Religious instinct has been theorized by some scholars as a part of human nature - support for such a position being found in the fact that (as Talcott Parsons put it) “there is no known human society without something which modern social scientists would classify as religion”.

Theologians however have questioned the utility of an approach to religion by way of a so-called instinct;psychologists have disputed the existence of any such specific instinct; while others would point to the advance of secularization in the modern world as refuting the assumption of a specific religious instinct inevitably leading to the establishment of religion as a fundamental human institution.

There are no religious rituals observed in animals, including our close relatives, chimpanzees and other apes, although chimps were observed to have sometimes collective excitements for no reason.

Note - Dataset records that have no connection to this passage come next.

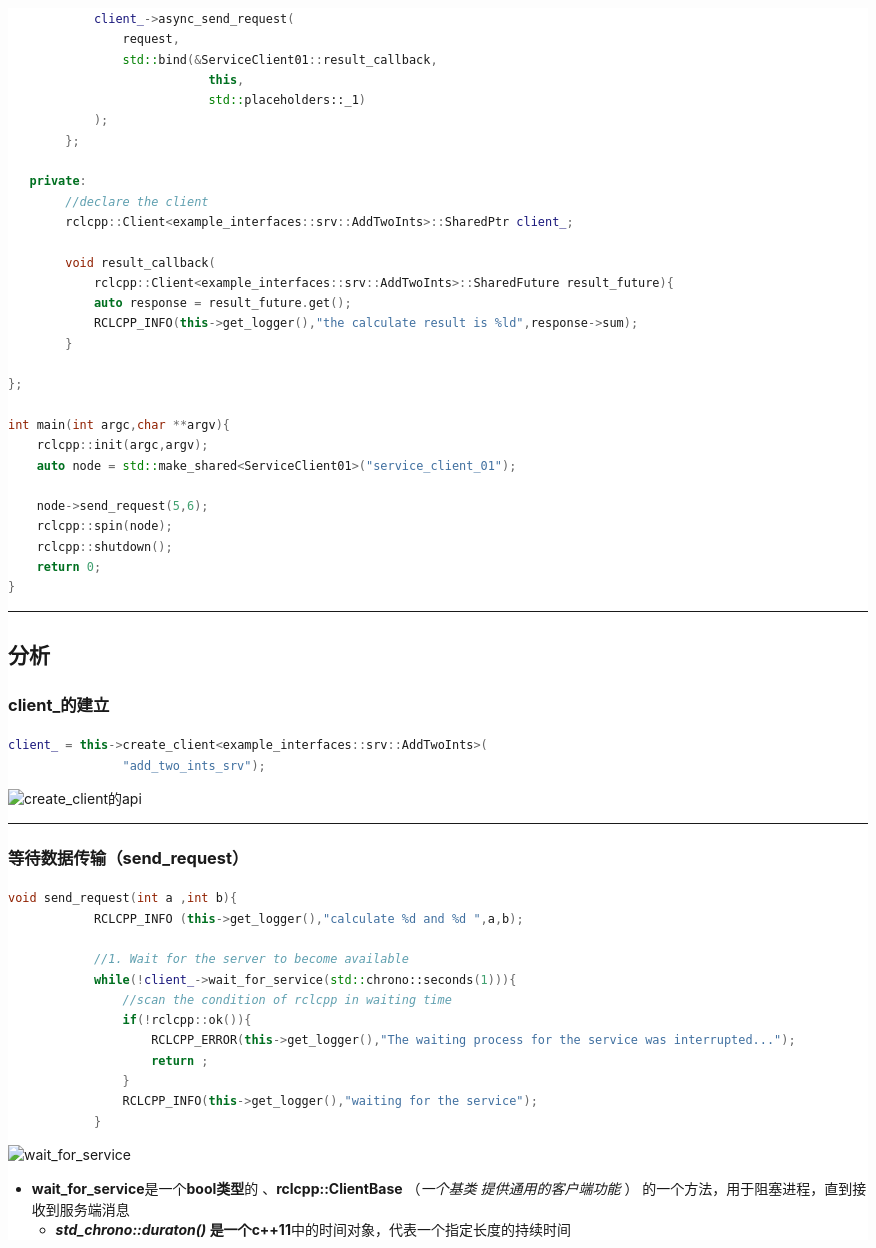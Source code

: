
 ```cpp
            client_->async_send_request(
                request,
                std::bind(&ServiceClient01::result_callback, 
                            this,
                            std::placeholders::_1)
            );
        };
    
   private:
        //declare the client
        rclcpp::Client<example_interfaces::srv::AddTwoInts>::SharedPtr client_;

        void result_callback(
            rclcpp::Client<example_interfaces::srv::AddTwoInts>::SharedFuture result_future){
            auto response = result_future.get();
            RCLCPP_INFO(this->get_logger(),"the calculate result is %ld",response->sum);
        }

};

int main(int argc,char **argv){
    rclcpp::init(argc,argv);
    auto node = std::make_shared<ServiceClient01>("service_client_01");
    
    node->send_request(5,6);
    rclcpp::spin(node);
    rclcpp::shutdown();
    return 0;
}
```
--------------------------------------------------------------------------------------------------------------------------------------------
## 分析
### client_的建立
```cpp
client_ = this->create_client<example_interfaces::srv::AddTwoInts>(
                "add_two_ints_srv");
```
![create_client的api](https://i-blog.csdnimg.cn/direct/b9155ce867a2475aad58147937b2fac9.png#pic_center)

--------------------------------------------------------------------------------------------------------------------------------------------
###  等待数据传输（send_request）
```cpp
void send_request(int a ,int b){
            RCLCPP_INFO (this->get_logger(),"calculate %d and %d ",a,b);
            
            //1. Wait for the server to become available
            while(!client_->wait_for_service(std::chrono::seconds(1))){
                //scan the condition of rclcpp in waiting time
                if(!rclcpp::ok()){
                    RCLCPP_ERROR(this->get_logger(),"The waiting process for the service was interrupted...");
                    return ;
                }
                RCLCPP_INFO(this->get_logger(),"waiting for the service");
            }
```
![wait_for_service](https://i-blog.csdnimg.cn/direct/5209cb3b7a4d4818a0f9ca2e4208d303.png#pic_center)
+ **wait_for_service**是一个**bool类型**的 、**rclcpp::ClientBase** （*一个基类  提供通用的客户端功能* ） 的一个方法，用于阻塞进程，直到接收到服务端消息
  * ***std_chrono::duraton()* **是一个**c++11**中的时间对象，代表一个指定长度的持续时间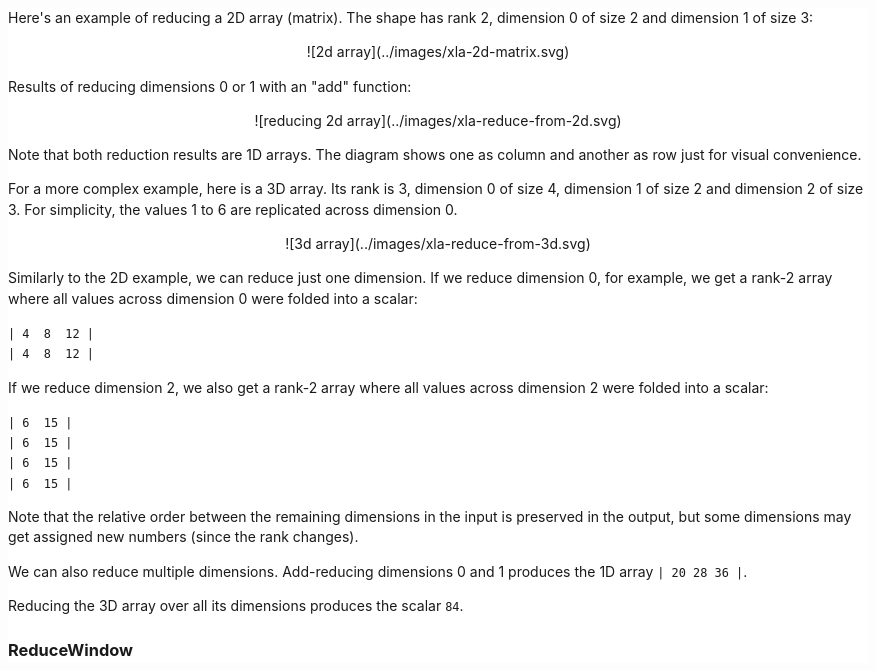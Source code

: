 Here's an example of reducing a 2D array (matrix). The shape has rank 2,
dimension 0 of size 2 and dimension 1 of size 3:

<div/>
<div style="text-align:center">
![2d array](../images/xla-2d-matrix.svg)
</div>

Results of reducing dimensions 0 or 1 with an "add" function:

<div/>
<div style="text-align:center">
![reducing 2d array](../images/xla-reduce-from-2d.svg)
</div>

Note that both reduction results are 1D arrays. The diagram shows one as column
and another as row just for visual convenience.

For a more complex example, here is a 3D array. Its rank is 3, dimension 0 of
size 4, dimension 1 of size 2 and dimension 2 of size 3. For simplicity, the
values 1 to 6 are replicated across dimension 0.

<div/>
<div style="text-align:center">
![3d array](../images/xla-reduce-from-3d.svg)
</div>

Similarly to the 2D example, we can reduce just one dimension. If we reduce
dimension 0, for example, we get a rank-2 array where all values across
dimension 0 were folded into a scalar:

```text
| 4  8  12 |
| 4  8  12 |
```

If we reduce dimension 2, we also get a rank-2 array where all values across
dimension 2 were folded into a scalar:

```text
| 6  15 |
| 6  15 |
| 6  15 |
| 6  15 |
```

Note that the relative order between the remaining dimensions in the input is
preserved in the output, but some dimensions may get assigned new numbers (since
the rank changes).

We can also reduce multiple dimensions. Add-reducing dimensions 0 and 1 produces
the 1D array `| 20 28 36 |`.

Reducing the 3D array over all its dimensions produces the scalar `84`.

### ReduceWindow
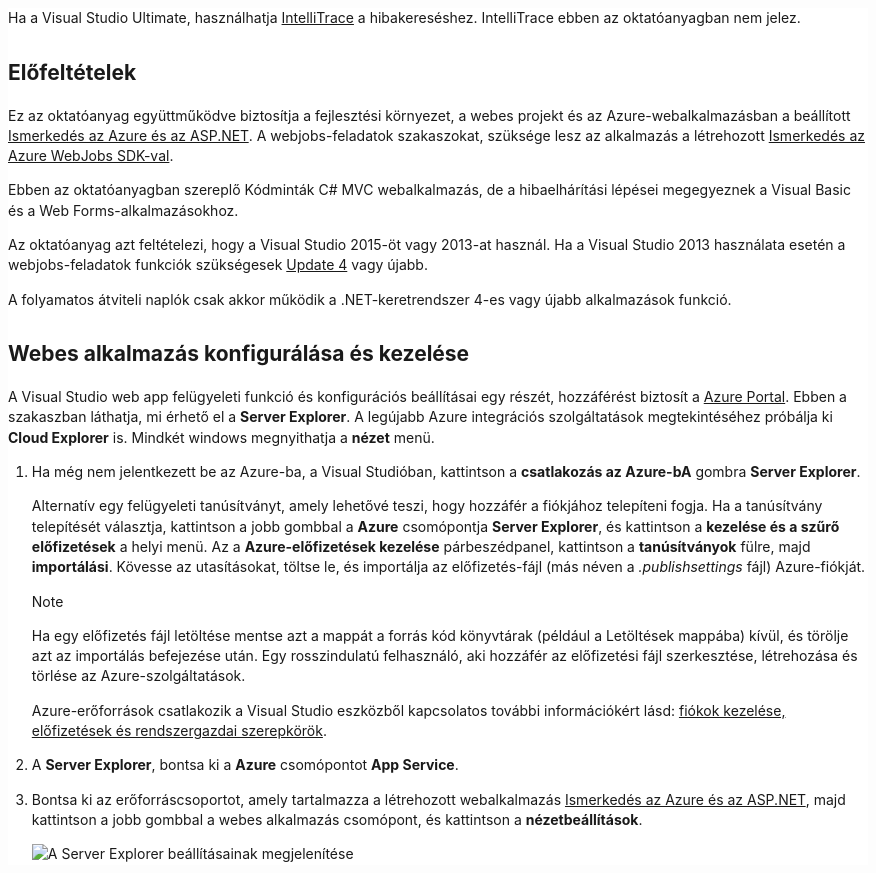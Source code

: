 Ha a Visual Studio Ultimate, használhatja [IntelliTrace](http://msdn.microsoft.com/library/vstudio/dd264915.aspx) a hibakereséshez. IntelliTrace ebben az oktatóanyagban nem jelez.

## <a name="prerequisites"></a>Előfeltételek
Ez az oktatóanyag együttműködve biztosítja a fejlesztési környezet, a webes projekt és az Azure-webalkalmazásban a beállított [Ismerkedés az Azure és az ASP.NET][GetStarted]. A webjobs-feladatok szakaszokat, szüksége lesz az alkalmazás a létrehozott [Ismerkedés az Azure WebJobs SDK-val][GetStartedWJ].

Ebben az oktatóanyagban szereplő Kódminták C# MVC webalkalmazás, de a hibaelhárítási lépései megegyeznek a Visual Basic és a Web Forms-alkalmazásokhoz.

Az oktatóanyag azt feltételezi, hogy a Visual Studio 2015-öt vagy 2013-at használ. Ha a Visual Studio 2013 használata esetén a webjobs-feladatok funkciók szükségesek [Update 4](http://go.microsoft.com/fwlink/?LinkID=510314) vagy újabb.

A folyamatos átviteli naplók csak akkor működik a .NET-keretrendszer 4-es vagy újabb alkalmazások funkció.

## <a name="sitemanagement"></a>Webes alkalmazás konfigurálása és kezelése
A Visual Studio web app felügyeleti funkció és konfigurációs beállításai egy részét, hozzáférést biztosít a [Azure Portal](http://go.microsoft.com/fwlink/?LinkId=529715). Ebben a szakaszban láthatja, mi érhető el a **Server Explorer**. A legújabb Azure integrációs szolgáltatások megtekintéséhez próbálja ki **Cloud Explorer** is. Mindkét windows megnyithatja a **nézet** menü.

1. Ha még nem jelentkezett be az Azure-ba, a Visual Studióban, kattintson a **csatlakozás az Azure-bA** gombra **Server Explorer**.

    Alternatív egy felügyeleti tanúsítványt, amely lehetővé teszi, hogy hozzáfér a fiókjához telepíteni fogja. Ha a tanúsítvány telepítését választja, kattintson a jobb gombbal a **Azure** csomópontja **Server Explorer**, és kattintson a **kezelése és a szűrő előfizetések** a helyi menü. Az a **Azure-előfizetések kezelése** párbeszédpanel, kattintson a **tanúsítványok** fülre, majd **importálási**. Kövesse az utasításokat, töltse le, és importálja az előfizetés-fájl (más néven a *.publishsettings* fájl) Azure-fiókját.

   > [!NOTE]
   > Ha egy előfizetés fájl letöltése mentse azt a mappát a forrás kód könyvtárak (például a Letöltések mappába) kívül, és törölje azt az importálás befejezése után. Egy rosszindulatú felhasználó, aki hozzáfér az előfizetési fájl szerkesztése, létrehozása és törlése az Azure-szolgáltatások.
   >
   >

    Azure-erőforrások csatlakozik a Visual Studio eszközből kapcsolatos további információkért lásd: [fiókok kezelése, előfizetések és rendszergazdai szerepkörök](http://go.microsoft.com/fwlink/?LinkId=324796#BKMK_AccountVCert).
2. A **Server Explorer**, bontsa ki a **Azure** csomópontot **App Service**.
3. Bontsa ki az erőforráscsoportot, amely tartalmazza a létrehozott webalkalmazás [Ismerkedés az Azure és az ASP.NET][GetStarted], majd kattintson a jobb gombbal a webes alkalmazás csomópont, és kattintson a **nézetbeállítások**.

    ![A Server Explorer beállításainak megjelenítése](./media/web-sites-dotnet-troubleshoot-visual-studio/tws-viewsettings.png)


[GetStarted]: app-service-web-get-started-dotnet.md
[GetStartedWJ]: https://github.com/Azure/azure-webjobs-sdk/wiki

Archaeologists have established the existence of burial rituals among Neanderthals some 50,000 years ago: their appearance has sometimes been taken as evidence of the human capacity to transform instinct, rather than to be driven by it.

Sigmund Freud saw human weakness and helplessness as a fundamental force behind the establishment of religion - a view which might seem to draw support from the Inglehart-Welzel thesis that links the insecurities of traditional economies to a search for spiritual certainty, the affluence of modernisation to a declining stress on religion.

Carl Jung (1875–1961) theorized the existence of a collective unconscious, as a residue of what has been learned in humankind's evolution and ancestral past, which contains the instinctual potential for creativity as well as the spiritual heritage of mankind, and which unconsciously dictates our behaviour.

While he recognized in man a genetic predisposition to order experience in mythological, religious or symbolic terms, Jung reserved judgement as to what bearing this had for the truth-value of religion.